Free Parking

by Lisa H 1 Feb 2012

I’m being stalked. It happens most days. I’m getting to the point where I feel like every time I leave the house I’m going to be stalked. They have never, thank goodness, come near my house but they don’t care if my family are with me.

They sit there and stare at us, sometimes even gesticulating frantically at us in a manner my husband particularly feels very uncomfortable about. He asked me to write this column so that I can be open and frank about this stalking as I think it happens to more of us than you might think.

I’m talking about those people who follow you in car parks as you walk back to your vehicle in the hope of taking your parking space. Now the first thing to say is that they obviously do this as many of KL’s car parks are not really big enough to cater to the needs of the establishments they service.

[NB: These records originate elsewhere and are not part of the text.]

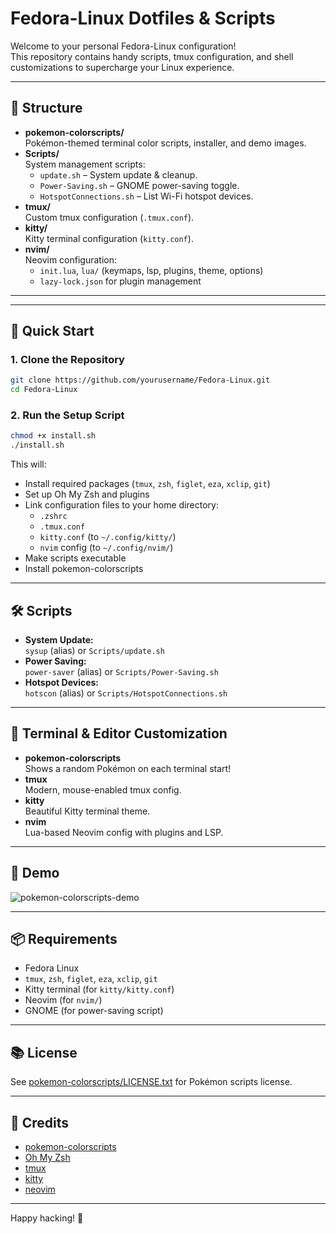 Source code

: # Fedora-Linux Dotfiles & Scripts

Welcome to your personal Fedora-Linux configuration!  
This repository contains handy scripts, tmux configuration, and shell customizations to supercharge your Linux experience.

---

## 📁 Structure

- **pokemon-colorscripts/**  
  Pokémon-themed terminal color scripts, installer, and demo images.
- **Scripts/**  
  System management scripts:
  - `update.sh` – System update & cleanup.
  - `Power-Saving.sh` – GNOME power-saving toggle.
  - `HotspotConnections.sh` – List Wi-Fi hotspot devices.
- **tmux/**  
  Custom tmux configuration (`.tmux.conf`).
- **kitty/**  
  Kitty terminal configuration (`kitty.conf`).
- **nvim/**  
  Neovim configuration:
  - `init.lua`, `lua/` (keymaps, lsp, plugins, theme, options)
  - `lazy-lock.json` for plugin management

---

---

## 🚀 Quick Start

### 1. Clone the Repository

```sh
git clone https://github.com/yourusername/Fedora-Linux.git
cd Fedora-Linux
```

### 2. Run the Setup Script

```sh
chmod +x install.sh
./install.sh
```

This will:

- Install required packages (`tmux`, `zsh`, `figlet`, `eza`, `xclip`, `git`)
- Set up Oh My Zsh and plugins
- Link configuration files to your home directory:
  - `.zshrc`
  - `.tmux.conf`
  - `kitty.conf` (to `~/.config/kitty/`)
  - `nvim` config (to `~/.config/nvim/`)
- Make scripts executable
- Install pokemon-colorscripts

---

## 🛠️ Scripts

- **System Update:**  
  `sysup` (alias) or `Scripts/update.sh`
- **Power Saving:**  
  `power-saver` (alias) or `Scripts/Power-Saving.sh`
- **Hotspot Devices:**  
  `hotscon` (alias) or `Scripts/HotspotConnections.sh`

---

## 🎨 Terminal & Editor Customization

- **pokemon-colorscripts**  
  Shows a random Pokémon on each terminal start!
- **tmux**  
  Modern, mouse-enabled tmux config.
- **kitty**  
  Beautiful Kitty terminal theme.
- **nvim**  
  Lua-based Neovim config with plugins and LSP.

---

## 📸 Demo

![pokemon-colorscripts-demo](pokemon-colorscripts/demo_images/pokemon-colorscripts-demo.gif)

---

## 📦 Requirements

- Fedora Linux
- `tmux`, `zsh`, `figlet`, `eza`, `xclip`, `git`
- Kitty terminal (for `kitty/kitty.conf`)
- Neovim (for `nvim/`)
- GNOME (for power-saving script)

---

## 📚 License

See [pokemon-colorscripts/LICENSE.txt](pokemon-colorscripts/LICENSE.txt) for Pokémon scripts license.

---

## 🙏 Credits

- [pokemon-colorscripts](https://github.com/aksh1618/pokemon-colorscripts)
- [Oh My Zsh](https://ohmyz.sh/)
- [tmux](https://github.com/tmux/tmux)
- [kitty](https://sw.kovidgoyal.net/kitty/)
- [neovim](https://neovim.io/)

---

Happy hacking! 🚀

Or are they?

I usually find that when you drive down to the lower levels of places like Pavilion KL, Suria KLCC, Bangsar Village II and Mid Valley Mega Mall, there are usually spaces. Obviously, at the busiest times – when most of us go – you can end up a long way from the lift and down on B5 or B6. But surely no one is surprised any more that malls in Malaysia are popular?

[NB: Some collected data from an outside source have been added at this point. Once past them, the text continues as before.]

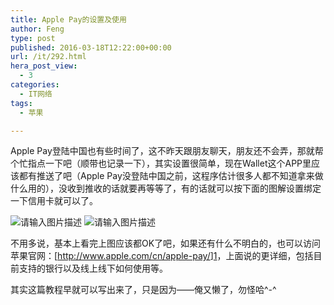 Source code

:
 ```yaml
---
title: Apple Pay的设置及使用
author: Feng
type: post
published: 2016-03-18T12:22:00+00:00
url: /it/292.html
hera_post_view:
  - 3
categories:
  - IT网络
tags:
  - 苹果

---
```

Apple Pay登陆中国也有些时间了，这不昨天跟朋友聊天，朋友还不会弄，那就帮个忙指点一下吧（顺带也记录一下），其实设置很简单，现在Wallet这个APP里应该都有推送了吧（Apple Pay没登陆中国之前，这程序估计很多人都不知道拿来做什么用的），没收到推收的话就要再等等了，有的话就可以按下面的图解设置绑定一下信用卡就可以了。

<img decoding="async" src="https://cdn.uu126.cn/wp-content/uploads/2016/03/applepay01.png" alt="请输入图片描述" title="请输入图片描述" />  
<img decoding="async" src="https://cdn.uu126.cn/wp-content/uploads/2016/03/applepay02.png" alt="请输入图片描述" title="请输入图片描述" /> 

不用多说，基本上看完上图应该都OK了吧，如果还有什么不明白的，也可以访问苹果官网：[[<http://www.apple.com/cn/apple-pay/>][1]][1]，上面说的更详细，包括目前支持的银行以及线上线下如何使用等。

其实这篇教程早就可以写出来了，只是因为——俺又懒了，勿怪哈^-^

 [1]: http://www.apple.com/cn/apple-pay/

It’s worth bearing in mind that if there were really no spaces, the car park would be closed. The other bit of logic that I have to share is from my Dad who assures me that statistically, if you just stop your car in a car park where the spots around you are all taken, you will never have to wait more than six minutes for one of the spaces next to you becoming free.

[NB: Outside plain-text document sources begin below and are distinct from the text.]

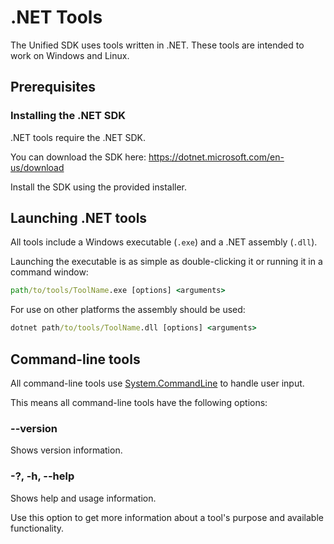 # .NET Tools

The Unified SDK uses tools written in .NET. These tools are intended to work on Windows and Linux.

## Prerequisites

### Installing the .NET SDK

.NET tools require the .NET SDK.

You can download the SDK here: https://dotnet.microsoft.com/en-us/download

Install the SDK using the provided installer.

## Launching .NET tools

All tools include a Windows executable (`.exe`) and a .NET assembly (`.dll`).

Launching the executable is as simple as double-clicking it or running it in a command window:
```cmd
path/to/tools/ToolName.exe [options] <arguments>
```

For use on other platforms the assembly should be used:
```cmd
dotnet path/to/tools/ToolName.dll [options] <arguments>
```

## Command-line tools

All command-line tools use [System.CommandLine](https://learn.microsoft.com/en-us/dotnet/standard/commandline/) to handle user input.

This means all command-line tools have the following options:

### --version

Shows version information.

### -?, -h, --help

Shows help and usage information.

Use this option to get more information about a tool's purpose and available functionality.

But that doesn’t stop people stalking shoppers the second they emerge from the lift until they get to their vehicle. The very fact that they have to drive their car at a speed slower than walking in order to monitor and react to the direction of their prey helps explain why car parks get so frustrating in the first place.

If we left these poor people alone, then everyone would get to the free spaces further down the car park much quicker and avoid the part of this stalking Hubby finds so upsetting. This is when you get to the car and the Stalker stops either just behind and opposite your car (if they have a brain) or on the same side as you and in front of your car (if they don’t).

There they sit, evidently caught between two emotions: namely joy at having found a space to park, but also frustration at having to now wait for the people they’ve tracked to get in their car and leave. Which is where I want to share a piece of advice for Stalkers. But before that I have an admission to make. I Stalk Too.

Yes, I also stalk people for their car parking spots, especially if they seem to have got a prime spot next to the lift on B1 with free access to the way out. Those people are asking to be stalked. It’s the price they pay for securing such a great parking space. I don’t even mind that I too will be stalked when my visit is complete.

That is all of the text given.